19. The wolf of the snow cave
Not quite half of that list is made up of horror films, which are to some extent comedies, and that includes Jim Cummings’ successor to Thunder Road (2018). He makes his way into the genre kitchen with his latest story about a small town cop taking on his father’s mortality, his own anger problems, and a ferocious murderer who may be just a werewolf. The film applies genre tropes and character beats in unexpected ways to break down bold and uncomfortable laughter from situations that could turn bloody at any moment. It’s an awkward but fun look at the monster inside all of us, some of whom are more voracious in their appetites than others. Available to rent.
18. Out of school
Ray Xue’s nifty little slasher is confident enough about his story to avoid ever tipping too far into the meta, but there are still signs of tragedy girls and the like. The story follows a group of killer teenagers – we stick with them instead of following one last girl – who are well aware of horror cinema and its tropics, and they use this knowledge to comment on and improve their kills. It’s fun without ever feeling obnoxious, and the kills and set pieces provide enough thrills to lead viewers to their violent conclusion. (Read my review.) Available to stream on Amazon Prime and to rent.

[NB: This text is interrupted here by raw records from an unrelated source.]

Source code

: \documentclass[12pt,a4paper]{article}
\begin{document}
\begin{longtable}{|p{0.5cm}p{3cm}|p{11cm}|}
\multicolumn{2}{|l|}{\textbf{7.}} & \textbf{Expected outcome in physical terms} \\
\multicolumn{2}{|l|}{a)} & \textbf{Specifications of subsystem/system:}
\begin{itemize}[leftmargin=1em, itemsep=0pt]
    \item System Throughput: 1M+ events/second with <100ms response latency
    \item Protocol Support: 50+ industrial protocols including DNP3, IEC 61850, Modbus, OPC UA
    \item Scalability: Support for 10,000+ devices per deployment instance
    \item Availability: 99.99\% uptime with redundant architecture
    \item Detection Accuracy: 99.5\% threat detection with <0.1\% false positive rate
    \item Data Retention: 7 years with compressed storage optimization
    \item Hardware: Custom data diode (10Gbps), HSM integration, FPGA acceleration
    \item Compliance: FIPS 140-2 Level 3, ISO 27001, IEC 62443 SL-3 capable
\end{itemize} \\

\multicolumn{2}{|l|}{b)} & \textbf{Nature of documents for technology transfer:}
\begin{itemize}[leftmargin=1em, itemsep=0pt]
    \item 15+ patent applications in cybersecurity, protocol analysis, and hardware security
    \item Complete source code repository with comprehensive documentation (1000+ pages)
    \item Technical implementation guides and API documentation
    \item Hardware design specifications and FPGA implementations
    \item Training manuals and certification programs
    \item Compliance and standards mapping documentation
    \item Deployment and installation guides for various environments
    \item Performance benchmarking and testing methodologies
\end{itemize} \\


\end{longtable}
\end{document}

17. Let yourself be ducked! (UNITED KINGDOM)
First things first – this is a terrible title, and they should never have changed it from the original Boys in the Wood. Whatever you call it, rest assured the film is an extremely hilarious Scottish thread about four teenagers on a camping expedition studying masked murderers. It’s a delightful breakdown of class differences and full of imaginative deaths and killer jokes. That it is led by four quick-talking young Scots with a total disregard for authority and good behavior makes it all the more entertaining. Think of an unholy mix of Hot Fuzz and Attack the Block, and you will have an idea of what tone and energy to expect. (Read my review.) Available to stream on Amazon Prime.
16. Sea fever (UK)
This little Irish thriller hit the big screen in the middle of a pandemic, and that couldn’t have been more appropriate for a story about an infectious disease in the form of a previously undiscovered way of life. The setting, a fishing trawler at sea, gives the terror an isolated feel as paranoia, violence and death become the norm, and adds a touch of John Carpenter’s The Thing to the atmosphere of the film. It’s a shrewd, science-led approach that adds thrills, horror, and a plea for humanity in the face of impending death. The effects are both nifty and noticeable. Wink, wink. (Read my review.) Available to stream on Hulu and to rent.